What will we learn by looking again at Joanna Trzeciak’s spare, elegant translation from the Polish of Homework Assignment on the Subject of Angels by Tadeusz Rozewicz, from the 2012 Griffin Poetry Prize shortlisted collection Sobbing Superpowers: Selected Poems of Tadeusz Rozewicz?
The judges’ citation for this collection notes how Rozewicz’s work, deftly and deferentially translated from the Polish by Joanna Trzeciak, takes on grand themes but uses plain speech to examine them. “Homework Assignment on the Subject of Angels” is a striking example of this approach, as Rozewicz takes on and Trzeciak interprets in English the multiplicity of meanings of the sacred symbol of angels.
Rozewic deconstructs the symbol of the angel – an idealized being and a messenger from God with an equivalent in many religious and spiritual traditions – by associating it and its “fallen” counterpart with numbers of simple and vivid images. While simple, though, some of the images are difficult to align, even nonsensical. If the angel and the fallen angel are delineated as the embodiments respectively of good and evil, or the failure of goodness, why aren’t the images associated with each also obviously denoting or connoting good or evil? For example, why is a fallen angel like an abacus? what are the negative connotations, if any, with being compared to “streaks of autumn rain” or “birds taking flight?” While equating an angel with the purity of a young girl might make sense, equating an angel with the anatomy of a girl described with a more pointed adjective is troubling.

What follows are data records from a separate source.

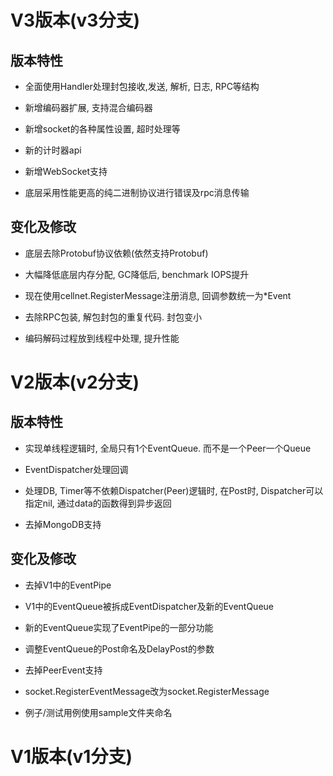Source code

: # V3版本(v3分支)
## 版本特性

- 全面使用Handler处理封包接收,发送, 解析, 日志, RPC等结构

- 新增编码器扩展, 支持混合编码器

- 新增socket的各种属性设置, 超时处理等

- 新的计时器api

- 新增WebSocket支持

- 底层采用性能更高的纯二进制协议进行错误及rpc消息传输


## 变化及修改

- 底层去除Protobuf协议依赖(依然支持Protobuf)

- 大幅降低底层内存分配, GC降低后, benchmark IOPS提升

- 现在使用cellnet.RegisterMessage注册消息, 回调参数统一为*Event

- 去除RPC包装, 解包封包的重复代码. 封包变小

- 编码解码过程放到线程中处理, 提升性能




# V2版本(v2分支)

## 版本特性

- 实现单线程逻辑时, 全局只有1个EventQueue. 而不是一个Peer一个Queue

- EventDispatcher处理回调

- 处理DB, Timer等不依赖Dispatcher(Peer)逻辑时, 在Post时, Dispatcher可以指定nil, 通过data的函数得到异步返回

- 去掉MongoDB支持


## 变化及修改

- 去掉V1中的EventPipe

- V1中的EventQueue被拆成EventDispatcher及新的EventQueue

- 新的EventQueue实现了EventPipe的一部分功能

- 调整EventQueue的Post命名及DelayPost的参数

- 去掉PeerEvent支持

- socket.RegisterEventMessage改为socket.RegisterMessage

- 例子/测试用例使用sample文件夹命名

# V1版本(v1分支)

In keeping it simple to the point of terse, Rosewicz the poet and Trzeciak the translator powerfully call into question, even subvert the symbols. While contemplating something truly immense, they still modestly categorize the exercise as a “homework assignment.” The symbols are viewed freshly and anew. With clear language and images, it’s revelatory to discover the surprisingly blurred lines between good and evil.